以下では、ベトナムの飲食店事情や、実際に飲食進出している日系企業など、詳しく見ていきましょう。

ベトナムの飲食店市場

タイやシンガポール、台湾など、他のアジア諸国に比べるとベトナムへ進出している日本の飲食店はまだまだ少ないのが実態です。
ベトナムの外食産業企業の数は、年々増え続けており、今後ますます発展していくことが予想される今が狙い目の産業と言えます。
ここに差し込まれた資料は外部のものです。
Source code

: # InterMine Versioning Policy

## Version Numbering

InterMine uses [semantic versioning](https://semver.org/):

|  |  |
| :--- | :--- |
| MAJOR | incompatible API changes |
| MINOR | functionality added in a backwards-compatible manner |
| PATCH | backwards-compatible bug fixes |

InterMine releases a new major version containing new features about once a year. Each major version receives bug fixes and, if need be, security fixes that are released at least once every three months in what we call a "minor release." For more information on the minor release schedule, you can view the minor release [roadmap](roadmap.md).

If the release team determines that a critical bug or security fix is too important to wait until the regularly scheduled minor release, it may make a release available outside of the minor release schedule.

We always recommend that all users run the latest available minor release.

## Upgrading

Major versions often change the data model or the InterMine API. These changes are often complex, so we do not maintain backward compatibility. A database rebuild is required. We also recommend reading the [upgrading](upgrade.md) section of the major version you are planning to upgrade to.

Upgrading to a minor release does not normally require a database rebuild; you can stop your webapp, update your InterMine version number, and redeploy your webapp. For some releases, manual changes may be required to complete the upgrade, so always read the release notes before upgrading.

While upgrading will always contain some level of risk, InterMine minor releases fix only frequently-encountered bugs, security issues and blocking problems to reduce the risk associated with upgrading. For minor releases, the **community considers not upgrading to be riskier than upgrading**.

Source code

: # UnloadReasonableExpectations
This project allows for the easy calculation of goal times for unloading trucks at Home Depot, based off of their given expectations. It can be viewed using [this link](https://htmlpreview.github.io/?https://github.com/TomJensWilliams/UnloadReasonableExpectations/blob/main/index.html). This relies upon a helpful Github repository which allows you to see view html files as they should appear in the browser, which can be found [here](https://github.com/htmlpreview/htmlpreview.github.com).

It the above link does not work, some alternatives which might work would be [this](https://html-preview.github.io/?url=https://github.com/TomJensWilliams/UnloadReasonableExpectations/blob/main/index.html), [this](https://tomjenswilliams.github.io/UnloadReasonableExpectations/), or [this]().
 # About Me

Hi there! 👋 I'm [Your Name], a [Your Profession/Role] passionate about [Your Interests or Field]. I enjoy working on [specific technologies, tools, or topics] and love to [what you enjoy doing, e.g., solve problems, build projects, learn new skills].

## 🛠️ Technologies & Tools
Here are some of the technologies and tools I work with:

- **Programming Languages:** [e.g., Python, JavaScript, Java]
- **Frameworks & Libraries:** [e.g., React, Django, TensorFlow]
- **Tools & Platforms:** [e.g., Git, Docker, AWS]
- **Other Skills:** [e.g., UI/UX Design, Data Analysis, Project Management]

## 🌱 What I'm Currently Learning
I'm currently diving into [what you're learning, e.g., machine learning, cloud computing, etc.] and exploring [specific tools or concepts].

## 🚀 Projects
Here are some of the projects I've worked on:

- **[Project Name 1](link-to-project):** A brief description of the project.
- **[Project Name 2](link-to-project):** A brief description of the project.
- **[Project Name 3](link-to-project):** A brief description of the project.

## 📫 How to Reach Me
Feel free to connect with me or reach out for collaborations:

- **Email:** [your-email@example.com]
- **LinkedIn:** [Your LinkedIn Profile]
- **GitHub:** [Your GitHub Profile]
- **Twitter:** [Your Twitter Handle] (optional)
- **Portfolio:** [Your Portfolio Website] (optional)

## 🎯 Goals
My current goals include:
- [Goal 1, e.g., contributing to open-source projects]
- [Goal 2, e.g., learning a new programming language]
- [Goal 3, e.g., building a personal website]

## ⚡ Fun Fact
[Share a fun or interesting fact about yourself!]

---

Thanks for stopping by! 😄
また、ベトナムでは、他のアジア諸国と比べてショッピングモ―ルの数もまだまだ少ないという実態もあります。
ショッピングモールの多いインドネシアでは、デベロッパーと繋がってモールへの出店が一般的ですが、ショッピングモールの少ないベトナムではロードサイドへの出店も少なくありません。
ショッピングモールは家賃が高いことや、台湾やシンガポールと比べて、富裕な中華系人口少なさから、ロードサイドでベトナムの一般市場向けに展開する大手外食チェーンも増えています。
元々ベトナムには、屋台や路上店が多く存在していましたが、消費者ニーズが変化したことで徐々に店舗が減少。フルサービスの外食レストラン需要がますます増えてきています

日本食ニーズ

ベトナム人は親日で、日本の食文化を受け入れる傾向が強く、日本食は特に若い層に人気があります。
ベトナムでは、男性は18~27歳では2年間の徴兵制が義務付けられ、女性は美意識が高いです。
そのため、韓国料理などの脂の多い料理よりも、野菜や魚などを使用した健康的な日本料理が非常に好まれています。
例えば、寿司やラーメンなどのビッグワードが人気で、特に寿司はヘルシーであることから、多くのベトナム人に人気があります。

ベトナムに進出している日系企業は?

ベトナム進出している日本の飲食店は、チェーン店であれば吉野家や大戸屋、牛角、丸亀製麺、牛繁、千房、和民などが展開しています。
吉野家や丸亀製麺など大手チェーンは、フランチャイズとしてもベトナムへ参入。地域会社と合弁会社を設立し、展開している店舗も多数存在します。

勝算はある?ベトナムへ飲食進出のメリット

ベトナムでは、日本食ニーズがあるが、まだまだ日本の飲食店の進出が少ないことから、狙い目の産業であることがわかりました。
では、実際にベトナム進出する上でどんなメリットがあるのか、詳しく見ていきましょう。

若く優秀な人材と安価な労働力

ベトナムの人口は、2019年4月時点で約9620万人達。日本と同じサイズのマーケットに近づきつつあり、平均年齢は28歳と若いのが特徴。
平均年収は30万円前後と、日本と比べるとかなり安い賃金です。
それにも関わらずベトナム人は、手先が器用で、学ぶことへ意欲が高い傾向があるため、若くて優秀な人材が豊富に集まっています。
また、親日であるベトナム人は真面目な人が多く、マネジメントしやすいという特徴もあり、人材確保が困難と叫ばれる日本では、優秀な人材を確保することを目的として、ベトナムに進出する企業も少なくありません。
ベトナムへ進出することで、安価で優秀な人材の囲い込みができ、事業規模の拡大をすることができるのです。

経済成長率の高さ

べトナムのGDP成長率は2019年で約7%、2020年では、新型コロナウイルスの影響もあり2.9%でしたが、世界的に見ても高水準を記録しています。
2011年から2019年まで、高い成長率を安定的に維持してきたベトナムは、世界中が注目を集めているマーケットです。
今後ますます発展する可能性が大きく、ベトナムへ出店することで大きなリターンを得る可能性も高いといえます。

法の改正

2007年にベトナムがWTOに加盟したことにより、複数の国との自由貿易化を推進や100%外資による飲食店企業の設立が可能になりました。
それにより、輸出入による制度が整い、通関トラブルが少なくなったことで事業をスムーズに勧めることができます。
また、外資の外食企業の進出が増えることで、ベトナム国内の競争率が上がりますが、ビジネスの生産性が上がるため、ベトナムにとっても、外資企業にとっても良い影響を及ぼしています。

ベトナム進出のリスクは?

ベトナム進出には、複数のメリットが存在しますが、逆にリスクもあります。
例えば、ベトナムに進出には、現地パートナーと合弁会社を設立して事業を進めるのが一般的です。
しかし、このパートナー選びで失敗してしまい、パートナーと食材の仕入れ先との癒着が発覚。
高い仕入れ価格を支払っていたことにより、赤字が膨らみ倒産を余儀なくされたそう。
他にも、ホーチミンとハノイなど、地域によってのニーズ違い、店舗工事時の突然の追加費用、契約違反、マネジメントの失敗など、実際にベトナム進出した日本の飲食店で起きた失敗事例がいくつかあります。
ベトナム進出には良い面もありますが、それに伴いリスクは避けられません。
しっかりと対策をした上で事業を進めていく必要があります。

まとめ

世界中から注目を集め、自由貿易化や外資の飲食店企業受け入れにより、進出しやすい環境が整っているベトナム。
日本食のニーズもあり、今後ますます発展していくと予想されるベトナムでの飲食店進出は、十分に勝算のあるビジネスではないかと考えます。
今回の記事が、ベトナムへの飲食店進出を考えている方の参考になれば幸いです。